The Wilson A200 MLB series is similar to the company’s regular A200 beginner’s gloves, but buyers can select colorways and logos from their favorite MLB teams. There is also a glove featuring the Major League Baseball red/white/blue colorway and logo.

Wilson A200 MLB 10-Inch Tee Ball Glove Image: Wilson

These gloves utilize a single-post (or H) webbing, which is open to allow for visibility on fly balls. Otherwise, they share the same construction as the regular A200 – with one exception. Every other finger on the MLB series gloves have mesh backing.
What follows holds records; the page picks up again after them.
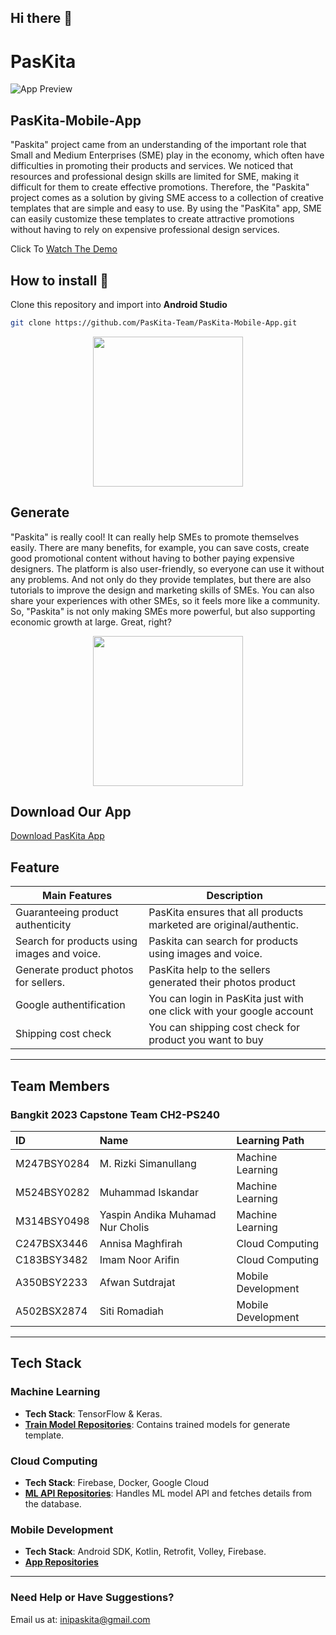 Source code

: ## Hi there 👋
# PasKita
![App Preview]()

## PasKita-Mobile-App

"Paskita" project came from an understanding of the important role
that Small and Medium Enterprises (SME) play in the economy, which often have difficulties in
promoting their products and services. We noticed that resources and professional design
skills are limited for SME, making it difficult for them to create effective promotions. Therefore,
the "Paskita" project comes as a solution by giving SME access to a collection of creative
templates that are simple and easy to use. By using the "PasKita" app, SME can easily
customize these templates to create attractive promotions without having to rely on expensive
professional design services.

Click To [Watch The Demo](https://drive.google.com/file/d/1jSHvNt9DPKioVHX1vsNc9JebKYjqaF-x/view?usp=sharing)

## How to install 🔧
Clone this repository and import into **Android Studio**
```bash
git clone https://github.com/PasKita-Team/PasKita-Mobile-App.git
```

<p align="center">
<img width="240" src="https://github.com/PasKita-Team/PasKita-Mobile-App/blob/main/resources/gif1.gif">
</p>

## Generate 

"Paskita" is really cool! It can really help SMEs to promote themselves easily. There are many benefits, for example, 
you can save costs, create good promotional content without having to bother paying expensive designers. The platform is 
also user-friendly, so everyone can use it without any problems. And not only do they provide templates, but there are also 
tutorials to improve the design and marketing skills of SMEs. You can also share your experiences with other SMEs, so it feels 
more like a community. So, "Paskita" is not only making SMEs more powerful, but also supporting economic growth at large. Great, right?


<p align="center">
<img width="240" src="https://github.com/PasKita-Team/PasKita-Mobile-App/blob/main/resources/gif2.gif">
</p>

## Download Our App
[Download PasKita App](https://mega.nz/file/N7kR3QII#34PWcoT8KKg9sVzFmM0TVHp9xH7FbV_GKFL2ApquJvs)

## Feature 

| Main Features                              | Description                                                                                 |
|------------------------------------------- |---------------------------------------------------------------------------------------------|
|Guaranteeing product authenticity           |PasKita ensures that all products marketed are original/authentic.                           |
|Search for products using images and voice. |Paskita can search for products using images and voice.                                      |
|Generate product photos for sellers.        |PasKita help to the sellers generated their photos product                                   |
|Google authentification                     |You can login in PasKita just with one click with your google account                        |
|Shipping cost check                         |You can shipping cost check for product you want to buy                                      |

---

## Team Members
### Bangkit 2023 Capstone Team CH2-PS240

| ID              | Name                             | Learning Path       |
|:----------------|:-------------------------------  |:--------------------|
| M247BSY0284     | M. Rizki Simanullang             | Machine Learning    |
| M524BSY0282     | Muhammad Iskandar                | Machine Learning    |
| M314BSY0498     | Yaspin Andika Muhamad Nur Cholis | Machine Learning    |
| C247BSX3446     | Annisa Maghfirah                 | Cloud Computing     |
| C183BSY3482     | Imam Noor Arifin                 | Cloud Computing     |
| A350BSY2233     | Afwan Sutdrajat                  | Mobile Development  |
| A502BSX2874     | Siti Romadiah                    | Mobile Development  |

---

## Tech Stack

### Machine Learning
- **Tech Stack**: TensorFlow & Keras.
- **[Train Model Repositories](https://github.com/PasKita-Team/PasKita-MachineLearning)**: Contains trained models for generate template.

### Cloud Computing
- **Tech Stack**: Firebase, Docker, Google Cloud
- **[ML API Repositories](https://github.com/PasKita-Team/PasKita-CloudComputing)**: Handles ML model API and fetches details from the database.

### Mobile Development
- **Tech Stack**: Android SDK, Kotlin, Retrofit, Volley, Firebase.
- **[App Repositories](https://github.com/PasKita-Team/PasKita-Mobile-App)**

---

### Need Help or Have Suggestions?
Email us at: [inipaskita@gmail.com](mailto:inipaskita@gmail.com)

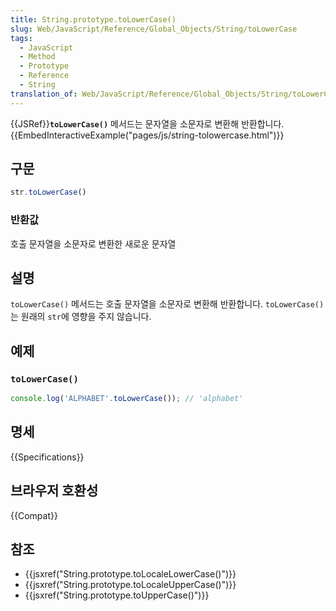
 ```yaml
---
title: String.prototype.toLowerCase()
slug: Web/JavaScript/Reference/Global_Objects/String/toLowerCase
tags:
  - JavaScript
  - Method
  - Prototype
  - Reference
  - String
translation_of: Web/JavaScript/Reference/Global_Objects/String/toLowerCase
---
```


{{JSRef}}**`toLowerCase()`** 메서드는 문자열을 소문자로 변환해 반환합니다.{{EmbedInteractiveExample("pages/js/string-tolowercase.html")}}

## 구문

```js
str.toLowerCase()
```

### 반환값

호출 문자열을 소문자로 변환한 새로운 문자열

## 설명

`toLowerCase()` 메서드는 호출 문자열을 소문자로 변환해 반환합니다. `toLowerCase()` 는 원래의 `str`에 영향을 주지 않습니다.

## 예제

### `toLowerCase()`

```js
console.log('ALPHABET'.toLowerCase()); // 'alphabet'
```

## 명세

{{Specifications}}

## 브라우저 호환성

{{Compat}}

## 참조

- {{jsxref("String.prototype.toLocaleLowerCase()")}}
- {{jsxref("String.prototype.toLocaleUpperCase()")}}
- {{jsxref("String.prototype.toUpperCase()")}}
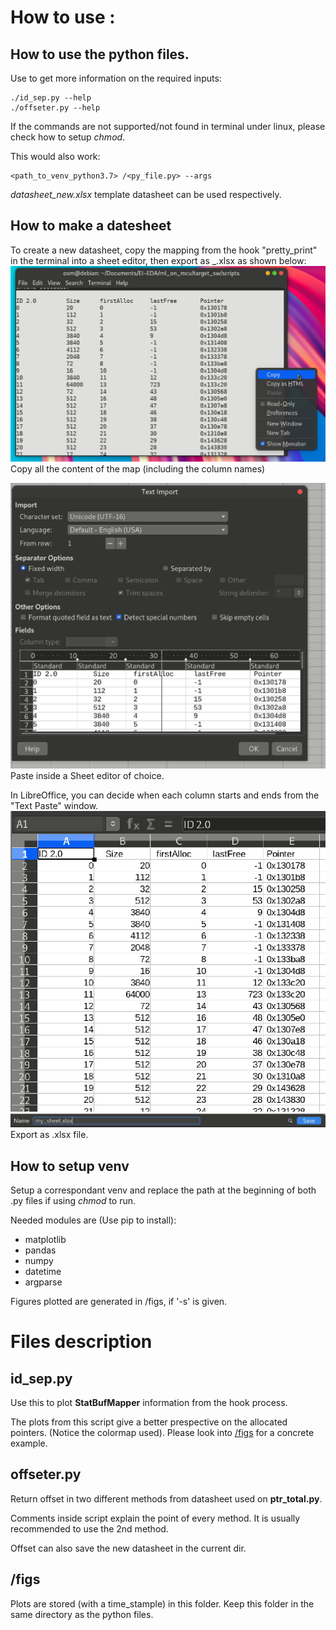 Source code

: # How to use : 
## How to use the python files.
Use to get more information on the required inputs: 
```
./id_sep.py --help 
./offseter.py --help
```
If the commands are not supported/not found in terminal under linux, please check how to setup _chmod_.

This would also work:
```
<path_to_venv_python3.7> /<py_file.py> --args
```

_datasheet_new.xlsx_ template datasheet can be used respectively.


## How to make a datesheet
To create a new datasheet, copy the mapping from the hook "pretty_print" in the terminal into a sheet editor, then export as _.xlsx as shown below:
![step1](./pics/pic_2.png)
Copy all the content of the map (including the column names)

![step2](./pics/pic_3.png)
Paste inside a Sheet editor of choice. 

In LibreOffice, you can decide when each column starts and ends from the "Text Paste" window.
![step2_1](./pics/pic_4.png)
![step3](./pics/pic_5.png)
Export as .xlsx file.

## How to setup venv
Setup a correspondant venv and replace the path at the beginning of both .py files if using _chmod_ to run.
 
Needed modules are (Use pip to install):
- matplotlib
- pandas 
- numpy
- datetime
- argparse

Figures plotted are generated in /figs, if '-s' is given.
# Files description
## id_sep.py 
Use this to plot **StatBufMapper** information from the hook process.

The plots from this script give a better prespective on the allocated pointers. (Notice the colormap used). Please look into [/figs](python/figs) for a concrete example.

## offseter.py
Return offset in two different methods from datasheet used on **ptr_total.py**. 

Comments inside script explain the point of every method. It is usually recommended to use the 2nd method. 

Offset can also save the new datasheet in the current dir.

## /figs
Plots are stored (with a time_stample) in this folder. Keep this folder in the same directory as the python files.
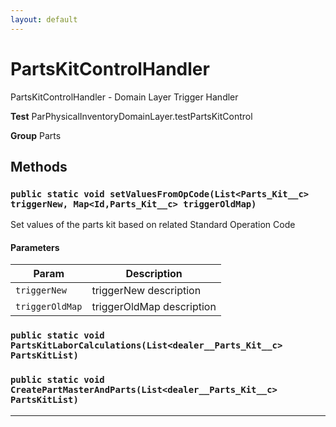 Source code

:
 ```yaml
---
layout: default
---
```

# PartsKitControlHandler

PartsKitControlHandler - Domain Layer Trigger Handler


**Test** ParPhysicalInventoryDomainLayer.testPartsKitControl


**Group** Parts

## Methods
### `public static void setValuesFromOpCode(List<Parts_Kit__c> triggerNew, Map<Id,Parts_Kit__c> triggerOldMap)`

Set values of the parts kit based on related Standard Operation Code

#### Parameters

|Param|Description|
|---|---|
|`triggerNew`|triggerNew description|
|`triggerOldMap`|triggerOldMap description|

### `public static void PartsKitLaborCalculations(List<dealer__Parts_Kit__c> PartsKitList)`
### `public static void CreatePartMasterAndParts(List<dealer__Parts_Kit__c> PartsKitList)`
---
This material lightens the overall glove weight, while speeding up break-in and allowing for cooling air flow.

If your little tee ball player has a favorite MLB team or player, this glove might be a wise choice.

What we like

  • Conservative and disguised use of mesh backing.
  • Break-in is quick and easy.
  • Features logos and colorways of MLB teams.
  • H-style (single-post) webbing allows for vision of ball.
  • Based on super-popular A2000 series.

What we don’t like

  • Single-post webbing styles can wear out sooner (after multiple seasons).
  • Some competitors’ offerings break in quicker.
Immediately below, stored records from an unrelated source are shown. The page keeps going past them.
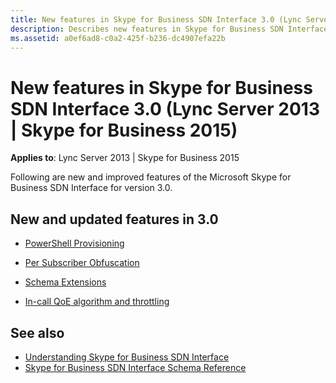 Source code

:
 ```yaml
---
title: New features in Skype for Business SDN Interface 3.0 (Lync Server 2013 | Skype for Business 2015)
description: Describes new features in Skype for Business SDN Interface 3.0 for Lync Server 2013 and Skype for Business 2015 and provides additional references.
ms.assetid: a0ef6ad8-c0a2-425f-b236-dc4907efa22b
---
```



# New features in Skype for Business SDN Interface 3.0 (Lync Server 2013 | Skype for Business 2015)


  
    
    

 **Applies to**: Lync Server 2013 | Skype for Business 2015
 
Following are new and improved features of the Microsoft Skype for Business SDN Interface for version 3.0.
  
    
    


## New and updated features in 3.0


-  [PowerShell Provisioning](powershell-provisioning.md)
    
  
-  [Per Subscriber Obfuscation](subscriber-obfuscation.md)
    
  
-  [Schema Extensions](schema-extensions.md)
    
  
-  [In-call QoE algorithm and throttling](in-call-qoe-algorithm-and-throttling.md)
    
  

## See also

-  [Understanding Skype for Business SDN Interface](understanding-sdn-interface.md)
-  [Skype for Business SDN Interface Schema Reference](skype-for-business-sdn-interface-schema-reference.md)
    
  


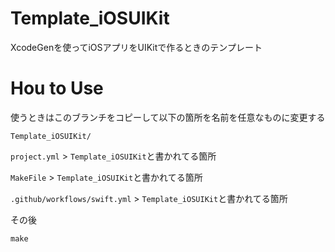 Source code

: # Template_iOSUIKit
XcodeGenを使ってiOSアプリをUIKitで作るときのテンプレート

# Hou to Use
使うときはこのブランチをコピーして以下の箇所を名前を任意なものに変更する

`Template_iOSUIKit/`

`project.yml` > `Template_iOSUIKit`と書かれてる箇所

`MakeFile` > `Template_iOSUIKit`と書かれてる箇所

`.github/workflows/swift.yml` > `Template_iOSUIKit`と書かれてる箇所

その後

```
make
```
Franklin Infinite Web/Shok-Sorb

The Franklin Infinite Web/Shok-Sorb series is a glove designed to help kids get into the game painlessly.

Franklin Infinite Web/Shok-Sorb 10.5-Inch Tee Ball Fielding Glove Image: Franklin

The Shok-Sorb palm padding is effective without being obtrusive, which is quite a feat. It protects little palms from the sting of a hard-hit ball.
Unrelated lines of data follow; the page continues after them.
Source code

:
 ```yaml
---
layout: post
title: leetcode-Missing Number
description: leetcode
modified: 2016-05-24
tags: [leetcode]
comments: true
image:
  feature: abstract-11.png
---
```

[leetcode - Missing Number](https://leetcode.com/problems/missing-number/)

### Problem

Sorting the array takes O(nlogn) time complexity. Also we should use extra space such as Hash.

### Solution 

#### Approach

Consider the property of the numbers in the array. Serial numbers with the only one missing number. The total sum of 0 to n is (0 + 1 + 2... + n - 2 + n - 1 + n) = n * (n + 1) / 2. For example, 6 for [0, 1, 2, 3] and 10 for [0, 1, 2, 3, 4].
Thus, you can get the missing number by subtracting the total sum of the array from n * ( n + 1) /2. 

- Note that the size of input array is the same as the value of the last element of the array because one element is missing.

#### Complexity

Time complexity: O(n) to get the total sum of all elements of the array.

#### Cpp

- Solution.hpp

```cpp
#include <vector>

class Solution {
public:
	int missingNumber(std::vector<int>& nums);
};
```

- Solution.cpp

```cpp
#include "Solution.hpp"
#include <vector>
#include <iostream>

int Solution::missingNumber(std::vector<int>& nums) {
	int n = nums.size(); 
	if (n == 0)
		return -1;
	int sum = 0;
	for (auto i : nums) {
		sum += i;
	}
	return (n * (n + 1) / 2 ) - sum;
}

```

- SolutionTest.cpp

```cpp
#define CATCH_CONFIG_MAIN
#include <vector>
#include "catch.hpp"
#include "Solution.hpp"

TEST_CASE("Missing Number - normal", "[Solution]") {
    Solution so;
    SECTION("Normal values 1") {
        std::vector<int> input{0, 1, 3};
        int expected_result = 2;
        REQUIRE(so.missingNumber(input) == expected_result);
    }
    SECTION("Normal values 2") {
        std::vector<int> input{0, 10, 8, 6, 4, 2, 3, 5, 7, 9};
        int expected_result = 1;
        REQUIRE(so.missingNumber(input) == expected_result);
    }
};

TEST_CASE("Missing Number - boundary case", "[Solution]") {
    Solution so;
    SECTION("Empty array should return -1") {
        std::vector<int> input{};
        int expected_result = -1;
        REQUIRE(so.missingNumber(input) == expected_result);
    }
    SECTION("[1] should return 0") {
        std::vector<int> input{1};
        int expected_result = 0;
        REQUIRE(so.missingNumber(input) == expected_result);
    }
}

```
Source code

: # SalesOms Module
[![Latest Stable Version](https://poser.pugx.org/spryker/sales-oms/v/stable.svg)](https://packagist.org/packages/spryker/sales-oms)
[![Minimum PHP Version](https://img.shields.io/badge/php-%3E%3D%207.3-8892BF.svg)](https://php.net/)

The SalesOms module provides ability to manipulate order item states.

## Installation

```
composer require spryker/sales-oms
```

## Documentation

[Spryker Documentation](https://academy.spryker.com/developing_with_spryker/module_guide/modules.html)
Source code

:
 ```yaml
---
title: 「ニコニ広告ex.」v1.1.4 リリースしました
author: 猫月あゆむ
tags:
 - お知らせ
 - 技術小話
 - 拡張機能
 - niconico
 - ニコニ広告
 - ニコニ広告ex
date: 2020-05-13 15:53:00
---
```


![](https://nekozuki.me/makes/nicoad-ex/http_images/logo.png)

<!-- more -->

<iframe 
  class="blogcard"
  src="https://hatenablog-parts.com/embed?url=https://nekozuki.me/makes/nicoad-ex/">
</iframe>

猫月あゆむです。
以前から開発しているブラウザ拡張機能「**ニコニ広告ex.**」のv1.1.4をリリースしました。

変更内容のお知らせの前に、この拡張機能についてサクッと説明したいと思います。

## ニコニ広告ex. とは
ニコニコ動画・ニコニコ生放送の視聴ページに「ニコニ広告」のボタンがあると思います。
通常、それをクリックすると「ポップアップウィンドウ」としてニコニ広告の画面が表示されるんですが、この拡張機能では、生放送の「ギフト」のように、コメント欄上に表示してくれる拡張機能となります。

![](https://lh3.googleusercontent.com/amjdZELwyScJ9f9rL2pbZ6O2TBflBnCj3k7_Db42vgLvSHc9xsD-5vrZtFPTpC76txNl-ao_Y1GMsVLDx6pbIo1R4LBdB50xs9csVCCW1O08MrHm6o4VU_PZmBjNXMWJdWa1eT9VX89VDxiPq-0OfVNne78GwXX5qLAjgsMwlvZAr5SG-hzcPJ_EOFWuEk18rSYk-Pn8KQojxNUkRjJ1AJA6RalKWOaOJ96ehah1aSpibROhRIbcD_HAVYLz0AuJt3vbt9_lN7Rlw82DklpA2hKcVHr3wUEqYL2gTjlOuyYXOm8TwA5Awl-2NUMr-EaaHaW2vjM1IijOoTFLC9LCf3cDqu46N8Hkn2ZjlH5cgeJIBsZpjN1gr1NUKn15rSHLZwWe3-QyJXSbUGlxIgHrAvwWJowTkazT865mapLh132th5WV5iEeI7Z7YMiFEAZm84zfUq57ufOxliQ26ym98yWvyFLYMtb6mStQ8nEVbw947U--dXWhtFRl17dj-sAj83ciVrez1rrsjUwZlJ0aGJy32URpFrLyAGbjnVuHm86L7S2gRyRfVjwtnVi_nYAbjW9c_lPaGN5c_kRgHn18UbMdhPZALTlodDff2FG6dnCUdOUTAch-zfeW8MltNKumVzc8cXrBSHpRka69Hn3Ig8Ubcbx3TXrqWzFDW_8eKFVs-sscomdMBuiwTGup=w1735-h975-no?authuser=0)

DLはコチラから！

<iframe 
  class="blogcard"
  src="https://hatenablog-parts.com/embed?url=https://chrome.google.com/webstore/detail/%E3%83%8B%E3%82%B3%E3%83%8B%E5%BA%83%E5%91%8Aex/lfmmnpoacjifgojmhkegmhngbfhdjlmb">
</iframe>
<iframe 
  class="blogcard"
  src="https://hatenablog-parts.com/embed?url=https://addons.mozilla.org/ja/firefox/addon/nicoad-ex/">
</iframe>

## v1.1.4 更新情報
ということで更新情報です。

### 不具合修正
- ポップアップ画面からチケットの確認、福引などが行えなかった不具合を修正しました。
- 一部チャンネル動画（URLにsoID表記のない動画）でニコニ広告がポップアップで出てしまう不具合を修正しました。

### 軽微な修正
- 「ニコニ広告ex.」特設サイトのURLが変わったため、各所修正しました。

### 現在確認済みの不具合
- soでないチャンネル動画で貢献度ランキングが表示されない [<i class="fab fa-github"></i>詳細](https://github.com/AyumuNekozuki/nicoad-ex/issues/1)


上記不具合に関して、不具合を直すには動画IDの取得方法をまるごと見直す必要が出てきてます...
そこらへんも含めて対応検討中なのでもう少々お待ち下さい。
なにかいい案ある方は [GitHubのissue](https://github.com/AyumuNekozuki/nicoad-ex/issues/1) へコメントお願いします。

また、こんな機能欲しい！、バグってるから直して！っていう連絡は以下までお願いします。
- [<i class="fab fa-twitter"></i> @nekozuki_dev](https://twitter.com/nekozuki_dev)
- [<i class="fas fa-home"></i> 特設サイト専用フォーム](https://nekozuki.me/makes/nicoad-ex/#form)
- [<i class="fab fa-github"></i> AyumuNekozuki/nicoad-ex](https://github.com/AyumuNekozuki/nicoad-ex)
Sometimes these features can extend break-in time, but not so here. These gloves are nearly as ready to play as the other Franklin offerings.

The Infinite webbing feature is unique to this glove. It consists of strips of stretchy fabric, which expand the size of the pocket when the ball is caught.

The amount of stretch is adjustable, and this is a thoughtful – if breakable – system. The glove also has a mesh backing that works well with its soft synthetic-leather materials.

What we like

  • More engineering and features than typical tee ball fare.
  • Infinite webbing expands to help secure the ball.
  • Shok-Sorb padding helps prevent stings that can end careers early.
  • Larger size is great for older beginning players (7 years or so).
  • Break-in time is shorter than some others.

What we don’t like

  • Expanding-pocket straps introduce an extra area for possible breakage.
  • A bit heavier than some of the competition.


As players age, they develop preferences in the brand and style of glove they play. Their positions on the field also dictate certain mitts. None of that is really true for a tee ball player. Cost also is rarely so important. The leather offerings here are certainly better than the synthetics, for example, but they’re not absolutely necessary.

Tee ball is about instilling a love of the game in children, whether they play further or not. It is about having fun and meeting people. Timid kids may require some palm padding, while better players may need real leather.

For everyone else, any glove on this list will work, as long as the sizing is right. So, don’t fret getting a teeballer the exact right glove. Teach them to enjoy themselves and to play their best. That’s what the game is all about, no matter the level.